• [WHAT YOU WILL DO]: Go to the line holding "Controls can be seen in **controls.txt**" in the entries below and write out exactly every line down to and including the line holding "### This is".

• [INFORMATION SHOWN]:
━━━

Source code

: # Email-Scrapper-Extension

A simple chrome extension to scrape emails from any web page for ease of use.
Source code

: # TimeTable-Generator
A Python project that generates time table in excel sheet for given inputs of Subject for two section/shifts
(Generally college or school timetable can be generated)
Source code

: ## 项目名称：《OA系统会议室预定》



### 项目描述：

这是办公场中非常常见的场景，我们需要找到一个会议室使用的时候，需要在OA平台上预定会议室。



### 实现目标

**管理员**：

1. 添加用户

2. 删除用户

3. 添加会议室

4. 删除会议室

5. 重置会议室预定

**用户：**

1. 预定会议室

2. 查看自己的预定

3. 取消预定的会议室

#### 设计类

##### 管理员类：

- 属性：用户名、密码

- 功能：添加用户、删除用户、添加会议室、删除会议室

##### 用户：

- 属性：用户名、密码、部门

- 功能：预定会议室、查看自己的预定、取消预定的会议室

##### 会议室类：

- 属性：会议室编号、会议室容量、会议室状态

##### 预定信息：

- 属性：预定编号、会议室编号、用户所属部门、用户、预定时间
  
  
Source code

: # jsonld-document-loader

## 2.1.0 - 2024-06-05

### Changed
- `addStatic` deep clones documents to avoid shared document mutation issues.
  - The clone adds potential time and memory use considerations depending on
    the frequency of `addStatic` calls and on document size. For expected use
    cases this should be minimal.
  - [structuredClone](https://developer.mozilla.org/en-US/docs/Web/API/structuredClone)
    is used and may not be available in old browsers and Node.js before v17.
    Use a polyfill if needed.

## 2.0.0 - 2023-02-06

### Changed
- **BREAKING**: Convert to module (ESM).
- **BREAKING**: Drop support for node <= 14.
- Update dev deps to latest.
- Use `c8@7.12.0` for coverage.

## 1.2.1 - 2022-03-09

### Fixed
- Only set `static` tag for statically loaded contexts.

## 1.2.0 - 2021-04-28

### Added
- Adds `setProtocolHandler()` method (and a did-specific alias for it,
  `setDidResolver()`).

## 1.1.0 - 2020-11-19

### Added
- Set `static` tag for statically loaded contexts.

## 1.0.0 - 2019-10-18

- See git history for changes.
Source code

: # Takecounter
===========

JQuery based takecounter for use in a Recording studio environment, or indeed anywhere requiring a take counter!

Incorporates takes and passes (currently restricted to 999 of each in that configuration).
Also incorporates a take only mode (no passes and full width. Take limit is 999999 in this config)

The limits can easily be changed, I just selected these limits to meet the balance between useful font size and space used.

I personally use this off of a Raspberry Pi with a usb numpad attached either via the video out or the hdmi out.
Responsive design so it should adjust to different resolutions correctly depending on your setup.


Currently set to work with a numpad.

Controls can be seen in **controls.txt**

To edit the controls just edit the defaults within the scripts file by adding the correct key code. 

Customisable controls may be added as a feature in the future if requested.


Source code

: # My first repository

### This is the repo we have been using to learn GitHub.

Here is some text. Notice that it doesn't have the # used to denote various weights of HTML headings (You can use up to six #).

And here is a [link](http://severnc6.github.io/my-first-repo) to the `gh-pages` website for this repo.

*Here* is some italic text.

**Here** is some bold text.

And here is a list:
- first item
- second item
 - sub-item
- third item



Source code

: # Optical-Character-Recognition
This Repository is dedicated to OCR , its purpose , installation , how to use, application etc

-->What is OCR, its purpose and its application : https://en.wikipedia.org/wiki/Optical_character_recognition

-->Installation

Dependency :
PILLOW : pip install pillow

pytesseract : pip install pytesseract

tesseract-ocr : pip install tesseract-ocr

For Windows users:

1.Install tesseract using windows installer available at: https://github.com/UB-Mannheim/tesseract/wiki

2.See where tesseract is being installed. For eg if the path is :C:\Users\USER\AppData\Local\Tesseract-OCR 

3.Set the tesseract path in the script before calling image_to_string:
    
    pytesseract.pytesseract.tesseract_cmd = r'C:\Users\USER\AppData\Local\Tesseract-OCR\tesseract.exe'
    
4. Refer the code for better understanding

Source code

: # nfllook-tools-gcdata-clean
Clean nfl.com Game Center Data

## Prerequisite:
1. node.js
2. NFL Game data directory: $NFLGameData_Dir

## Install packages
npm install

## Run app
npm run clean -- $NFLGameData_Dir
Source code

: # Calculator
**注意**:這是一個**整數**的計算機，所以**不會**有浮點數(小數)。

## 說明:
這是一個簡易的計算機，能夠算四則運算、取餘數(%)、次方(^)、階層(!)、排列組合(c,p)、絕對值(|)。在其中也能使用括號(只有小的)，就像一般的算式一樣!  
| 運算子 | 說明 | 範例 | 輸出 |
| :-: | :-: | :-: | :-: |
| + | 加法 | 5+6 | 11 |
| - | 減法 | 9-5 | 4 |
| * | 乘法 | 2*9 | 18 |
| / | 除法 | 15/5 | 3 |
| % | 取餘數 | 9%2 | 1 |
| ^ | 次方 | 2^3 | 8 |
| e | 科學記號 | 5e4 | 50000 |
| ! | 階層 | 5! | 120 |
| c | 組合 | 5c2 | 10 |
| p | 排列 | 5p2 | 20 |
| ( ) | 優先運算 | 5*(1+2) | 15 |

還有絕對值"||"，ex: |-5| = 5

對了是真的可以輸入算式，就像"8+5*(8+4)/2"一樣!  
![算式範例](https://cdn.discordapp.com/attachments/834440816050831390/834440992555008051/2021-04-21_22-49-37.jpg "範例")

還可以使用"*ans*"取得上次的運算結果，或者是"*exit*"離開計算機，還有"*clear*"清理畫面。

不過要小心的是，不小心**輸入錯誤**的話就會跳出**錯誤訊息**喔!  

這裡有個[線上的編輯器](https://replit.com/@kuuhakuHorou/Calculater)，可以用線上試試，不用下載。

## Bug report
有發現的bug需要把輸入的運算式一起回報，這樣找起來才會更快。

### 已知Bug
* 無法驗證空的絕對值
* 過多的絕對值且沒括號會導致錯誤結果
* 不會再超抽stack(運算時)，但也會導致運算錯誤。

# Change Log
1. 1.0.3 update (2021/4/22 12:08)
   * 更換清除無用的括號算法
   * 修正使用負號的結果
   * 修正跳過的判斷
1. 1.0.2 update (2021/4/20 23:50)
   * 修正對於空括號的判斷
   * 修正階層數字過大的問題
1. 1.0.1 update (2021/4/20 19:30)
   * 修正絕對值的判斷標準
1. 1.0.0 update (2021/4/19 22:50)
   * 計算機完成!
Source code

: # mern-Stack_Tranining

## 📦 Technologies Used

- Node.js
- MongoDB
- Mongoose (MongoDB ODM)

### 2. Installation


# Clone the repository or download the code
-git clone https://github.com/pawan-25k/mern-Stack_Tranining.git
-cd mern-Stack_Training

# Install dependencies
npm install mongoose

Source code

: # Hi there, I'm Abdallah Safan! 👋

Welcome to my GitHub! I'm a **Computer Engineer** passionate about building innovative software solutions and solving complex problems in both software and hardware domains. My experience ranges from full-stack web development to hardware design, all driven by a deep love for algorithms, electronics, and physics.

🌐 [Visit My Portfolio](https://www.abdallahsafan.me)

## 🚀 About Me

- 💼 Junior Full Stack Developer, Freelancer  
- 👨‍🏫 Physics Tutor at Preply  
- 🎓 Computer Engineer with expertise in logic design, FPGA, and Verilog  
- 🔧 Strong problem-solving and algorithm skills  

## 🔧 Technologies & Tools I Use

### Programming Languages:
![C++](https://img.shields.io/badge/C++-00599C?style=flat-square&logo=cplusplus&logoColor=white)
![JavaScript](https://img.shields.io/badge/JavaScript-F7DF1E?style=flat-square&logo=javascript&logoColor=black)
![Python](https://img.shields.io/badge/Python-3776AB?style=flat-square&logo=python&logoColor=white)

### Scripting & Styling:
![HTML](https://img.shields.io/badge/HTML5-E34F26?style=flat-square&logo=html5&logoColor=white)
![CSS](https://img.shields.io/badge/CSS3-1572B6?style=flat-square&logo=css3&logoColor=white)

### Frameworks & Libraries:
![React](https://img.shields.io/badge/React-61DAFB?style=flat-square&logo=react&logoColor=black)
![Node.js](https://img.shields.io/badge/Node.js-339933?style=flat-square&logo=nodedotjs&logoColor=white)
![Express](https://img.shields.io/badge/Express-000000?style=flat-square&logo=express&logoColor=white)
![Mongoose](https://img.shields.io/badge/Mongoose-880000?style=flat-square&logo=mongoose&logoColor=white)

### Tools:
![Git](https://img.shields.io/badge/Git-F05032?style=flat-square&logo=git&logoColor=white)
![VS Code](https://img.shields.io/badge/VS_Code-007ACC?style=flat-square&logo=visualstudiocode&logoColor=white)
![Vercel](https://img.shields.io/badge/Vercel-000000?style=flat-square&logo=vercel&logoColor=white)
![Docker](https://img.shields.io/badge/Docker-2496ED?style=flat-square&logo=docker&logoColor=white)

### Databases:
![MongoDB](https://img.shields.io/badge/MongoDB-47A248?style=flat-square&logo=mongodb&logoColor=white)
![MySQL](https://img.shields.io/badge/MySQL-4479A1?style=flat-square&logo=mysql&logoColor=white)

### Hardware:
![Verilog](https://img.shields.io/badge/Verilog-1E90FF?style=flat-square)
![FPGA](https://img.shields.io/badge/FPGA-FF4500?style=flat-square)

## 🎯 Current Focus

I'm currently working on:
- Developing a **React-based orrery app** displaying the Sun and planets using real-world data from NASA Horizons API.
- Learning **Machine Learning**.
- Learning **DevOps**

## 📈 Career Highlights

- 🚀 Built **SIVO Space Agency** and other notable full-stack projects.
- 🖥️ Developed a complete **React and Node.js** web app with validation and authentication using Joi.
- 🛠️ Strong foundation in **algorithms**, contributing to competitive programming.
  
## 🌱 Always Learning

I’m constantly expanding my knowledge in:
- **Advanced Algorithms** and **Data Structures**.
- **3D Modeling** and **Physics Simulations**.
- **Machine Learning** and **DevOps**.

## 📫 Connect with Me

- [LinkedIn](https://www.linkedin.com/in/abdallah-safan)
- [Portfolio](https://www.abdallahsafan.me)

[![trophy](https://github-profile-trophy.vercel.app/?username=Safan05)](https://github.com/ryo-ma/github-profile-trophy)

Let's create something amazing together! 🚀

━━━

• [FINAL ANSWER]:
Controls can be seen in **controls.txt**

To edit the controls just edit the defaults within the scripts file by adding the correct key code. 

Customisable controls may be added as a feature in the future if requested.


Source code

: # My first repository

### This is the repo we have been using to learn GitHub.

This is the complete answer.